*Work instructions*: Determine which lines of the records include the word "proof", and copy them.

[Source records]
======
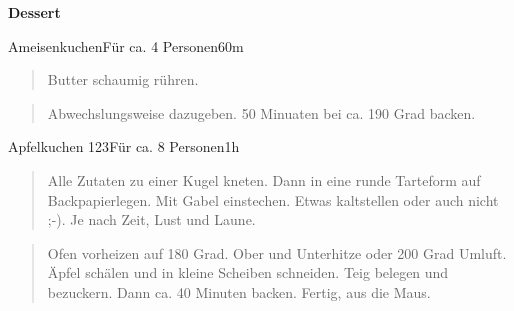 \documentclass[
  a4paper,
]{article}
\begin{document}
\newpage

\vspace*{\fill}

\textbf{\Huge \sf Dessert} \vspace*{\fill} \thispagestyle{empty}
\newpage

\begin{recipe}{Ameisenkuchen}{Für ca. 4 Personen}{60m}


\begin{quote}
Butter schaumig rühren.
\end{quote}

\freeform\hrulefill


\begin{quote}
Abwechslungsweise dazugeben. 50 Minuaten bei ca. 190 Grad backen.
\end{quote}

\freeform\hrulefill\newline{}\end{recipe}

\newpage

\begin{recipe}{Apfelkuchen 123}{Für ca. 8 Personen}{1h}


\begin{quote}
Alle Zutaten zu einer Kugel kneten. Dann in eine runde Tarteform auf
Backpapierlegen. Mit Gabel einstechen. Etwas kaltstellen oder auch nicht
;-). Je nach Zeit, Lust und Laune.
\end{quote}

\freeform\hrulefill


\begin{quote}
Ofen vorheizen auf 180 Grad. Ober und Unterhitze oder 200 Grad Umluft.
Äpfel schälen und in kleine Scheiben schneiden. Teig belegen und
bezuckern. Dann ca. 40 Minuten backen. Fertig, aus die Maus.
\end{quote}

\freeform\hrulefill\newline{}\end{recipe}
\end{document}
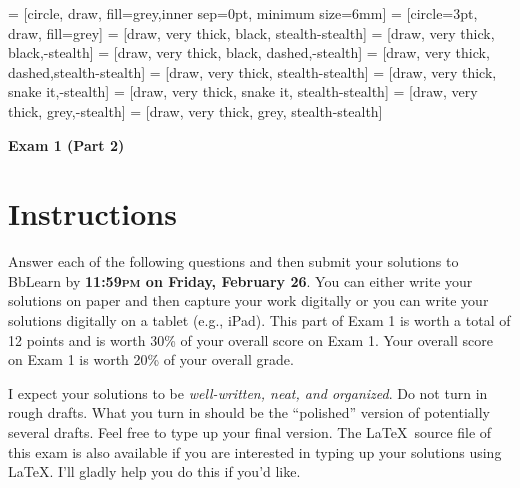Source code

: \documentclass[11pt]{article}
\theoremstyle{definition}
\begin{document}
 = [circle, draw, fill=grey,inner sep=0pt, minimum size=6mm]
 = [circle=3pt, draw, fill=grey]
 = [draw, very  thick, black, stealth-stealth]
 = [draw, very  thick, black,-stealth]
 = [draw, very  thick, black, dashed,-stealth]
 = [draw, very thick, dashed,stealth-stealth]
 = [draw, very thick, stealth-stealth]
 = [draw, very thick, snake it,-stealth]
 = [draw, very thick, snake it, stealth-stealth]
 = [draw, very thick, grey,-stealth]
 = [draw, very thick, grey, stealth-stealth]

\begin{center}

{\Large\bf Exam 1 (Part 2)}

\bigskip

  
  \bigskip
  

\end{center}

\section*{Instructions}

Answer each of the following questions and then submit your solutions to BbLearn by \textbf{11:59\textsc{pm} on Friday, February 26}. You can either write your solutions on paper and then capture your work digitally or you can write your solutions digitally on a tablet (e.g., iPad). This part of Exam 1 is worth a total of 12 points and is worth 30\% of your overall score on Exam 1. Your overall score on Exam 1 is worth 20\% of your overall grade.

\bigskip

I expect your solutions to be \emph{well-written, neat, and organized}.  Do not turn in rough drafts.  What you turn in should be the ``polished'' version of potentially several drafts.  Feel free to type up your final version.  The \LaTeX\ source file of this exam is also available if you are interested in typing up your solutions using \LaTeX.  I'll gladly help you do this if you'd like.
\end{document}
======
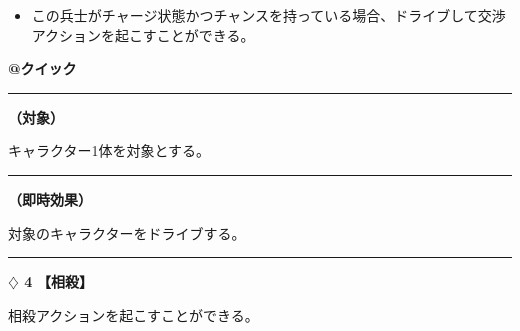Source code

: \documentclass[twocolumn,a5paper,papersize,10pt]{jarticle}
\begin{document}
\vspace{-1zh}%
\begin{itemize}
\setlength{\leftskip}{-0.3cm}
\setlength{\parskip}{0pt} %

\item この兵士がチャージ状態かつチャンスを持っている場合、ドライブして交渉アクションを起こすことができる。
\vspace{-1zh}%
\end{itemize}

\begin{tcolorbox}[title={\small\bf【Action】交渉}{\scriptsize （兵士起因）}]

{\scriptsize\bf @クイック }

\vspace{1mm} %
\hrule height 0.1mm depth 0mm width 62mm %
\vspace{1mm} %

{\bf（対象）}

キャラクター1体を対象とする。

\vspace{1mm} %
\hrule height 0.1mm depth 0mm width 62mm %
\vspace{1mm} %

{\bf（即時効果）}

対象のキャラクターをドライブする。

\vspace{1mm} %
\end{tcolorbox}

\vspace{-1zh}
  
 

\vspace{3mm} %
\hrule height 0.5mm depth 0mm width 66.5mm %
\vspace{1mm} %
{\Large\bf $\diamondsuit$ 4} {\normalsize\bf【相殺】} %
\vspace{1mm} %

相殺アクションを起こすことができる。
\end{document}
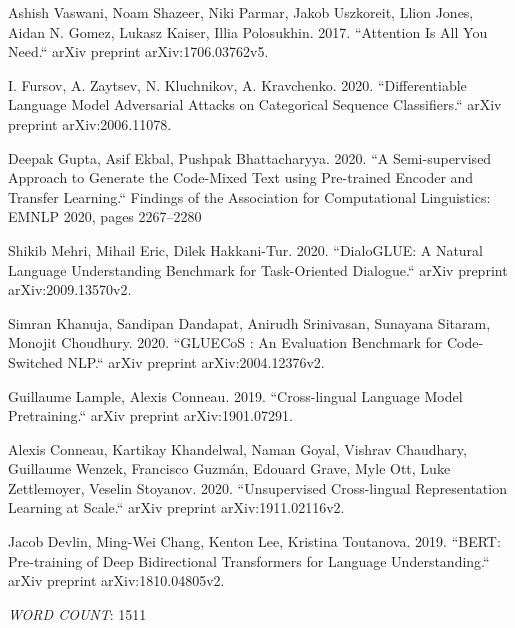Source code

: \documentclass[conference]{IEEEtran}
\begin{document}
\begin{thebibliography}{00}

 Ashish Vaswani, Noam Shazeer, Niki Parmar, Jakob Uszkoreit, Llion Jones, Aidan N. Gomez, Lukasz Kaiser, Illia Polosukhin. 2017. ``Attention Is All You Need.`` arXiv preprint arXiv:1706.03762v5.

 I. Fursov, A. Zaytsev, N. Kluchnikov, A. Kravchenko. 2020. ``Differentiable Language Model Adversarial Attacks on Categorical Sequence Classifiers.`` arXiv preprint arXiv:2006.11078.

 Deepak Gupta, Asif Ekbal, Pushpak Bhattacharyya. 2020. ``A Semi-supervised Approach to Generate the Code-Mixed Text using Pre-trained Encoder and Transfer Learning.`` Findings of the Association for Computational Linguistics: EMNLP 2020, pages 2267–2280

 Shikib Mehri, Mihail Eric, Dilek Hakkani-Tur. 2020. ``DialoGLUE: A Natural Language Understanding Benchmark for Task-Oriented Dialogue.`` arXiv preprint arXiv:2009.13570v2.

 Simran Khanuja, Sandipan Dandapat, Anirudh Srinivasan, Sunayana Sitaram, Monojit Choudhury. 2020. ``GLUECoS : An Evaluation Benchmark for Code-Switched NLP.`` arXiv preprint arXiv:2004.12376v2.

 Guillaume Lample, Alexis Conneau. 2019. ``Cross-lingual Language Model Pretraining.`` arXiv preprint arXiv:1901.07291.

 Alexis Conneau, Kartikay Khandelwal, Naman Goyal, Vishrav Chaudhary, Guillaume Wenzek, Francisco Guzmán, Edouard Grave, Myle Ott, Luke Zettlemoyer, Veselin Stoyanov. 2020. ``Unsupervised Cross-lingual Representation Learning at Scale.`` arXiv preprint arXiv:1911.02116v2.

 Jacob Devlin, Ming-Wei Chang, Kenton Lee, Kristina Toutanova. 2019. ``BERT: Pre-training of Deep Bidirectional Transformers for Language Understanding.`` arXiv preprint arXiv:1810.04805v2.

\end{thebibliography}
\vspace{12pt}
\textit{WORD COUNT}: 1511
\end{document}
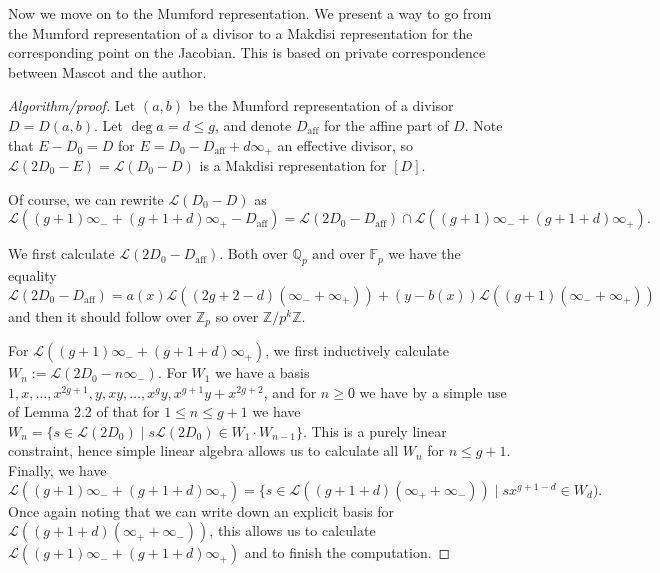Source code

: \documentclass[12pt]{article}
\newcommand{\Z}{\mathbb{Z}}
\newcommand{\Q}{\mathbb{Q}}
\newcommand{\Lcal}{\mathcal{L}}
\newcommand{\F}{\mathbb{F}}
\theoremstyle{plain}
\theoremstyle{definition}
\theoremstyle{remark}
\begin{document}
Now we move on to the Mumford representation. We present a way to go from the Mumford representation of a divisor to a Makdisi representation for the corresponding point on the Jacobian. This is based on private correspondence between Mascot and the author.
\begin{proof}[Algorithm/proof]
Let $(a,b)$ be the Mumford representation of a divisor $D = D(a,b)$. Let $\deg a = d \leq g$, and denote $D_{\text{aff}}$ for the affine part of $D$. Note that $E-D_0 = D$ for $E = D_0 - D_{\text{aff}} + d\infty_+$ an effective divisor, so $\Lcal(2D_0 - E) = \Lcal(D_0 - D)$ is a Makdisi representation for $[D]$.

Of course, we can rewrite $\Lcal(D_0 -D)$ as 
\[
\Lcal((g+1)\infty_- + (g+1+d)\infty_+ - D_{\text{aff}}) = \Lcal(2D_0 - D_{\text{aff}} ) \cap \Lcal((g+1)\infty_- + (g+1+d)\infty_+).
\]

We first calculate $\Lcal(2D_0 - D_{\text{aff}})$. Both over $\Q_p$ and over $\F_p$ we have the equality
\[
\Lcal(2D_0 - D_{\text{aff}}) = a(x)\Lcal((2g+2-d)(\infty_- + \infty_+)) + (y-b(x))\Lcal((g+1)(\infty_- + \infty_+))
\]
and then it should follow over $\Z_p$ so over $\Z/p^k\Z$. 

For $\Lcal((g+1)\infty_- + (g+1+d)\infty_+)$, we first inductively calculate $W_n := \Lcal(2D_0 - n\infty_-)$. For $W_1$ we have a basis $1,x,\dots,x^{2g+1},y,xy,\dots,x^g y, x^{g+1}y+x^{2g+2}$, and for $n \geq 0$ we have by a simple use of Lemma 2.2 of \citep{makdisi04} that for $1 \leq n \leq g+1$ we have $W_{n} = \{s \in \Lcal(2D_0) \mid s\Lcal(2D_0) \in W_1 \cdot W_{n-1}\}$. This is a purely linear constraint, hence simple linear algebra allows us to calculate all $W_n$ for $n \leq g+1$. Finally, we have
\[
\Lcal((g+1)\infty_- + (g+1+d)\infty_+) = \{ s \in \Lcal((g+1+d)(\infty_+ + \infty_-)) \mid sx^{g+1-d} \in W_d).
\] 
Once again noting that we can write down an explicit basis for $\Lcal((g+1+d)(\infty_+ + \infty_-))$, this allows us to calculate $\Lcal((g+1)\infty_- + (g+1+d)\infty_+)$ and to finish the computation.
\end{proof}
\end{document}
======
*Response*:
\begin{proof}[Algorithm/proof]
\end{proof}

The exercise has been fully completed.